(INFORMATION SHOWN Opens)

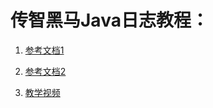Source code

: <!--title: Java 日志技术
description: 日志文件是用于记录系统操作事件的文件集合，可分为事件日志和消息日志。具有处理历史数据、诊断问题的追踪以及理解系统的活动等重要作用。
type: 笔记
firstPicture: /img/1.png
status: 1
priority: 6
=top234=-->



# 传智黑马Java日志教程：

1. [参考文档1](/pdf/log/log1.pdf)

2. [参考文档2](/pdf/log/log2.pdf)
3. [教学视频](https://www.bilibili.com/video/BV1iJ411H74S)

(INFORMATION SHOWN Closes)

--- EXERCISE ---
Return every line above exactly, omitting images.

--- TASK ANSWER ---
Source code

: <!--title: Java 日志技术
description: 日志文件是用于记录系统操作事件的文件集合，可分为事件日志和消息日志。具有处理历史数据、诊断问题的追踪以及理解系统的活动等重要作用。
type: 笔记
firstPicture: /img/1.png
status: 1
priority: 6
=top234=-->



# 传智黑马Java日志教程：

1. [参考文档1](/pdf/log/log1.pdf)

2. [参考文档2](/pdf/log/log2.pdf)
3. [教学视频](https://www.bilibili.com/video/BV1iJ411H74S)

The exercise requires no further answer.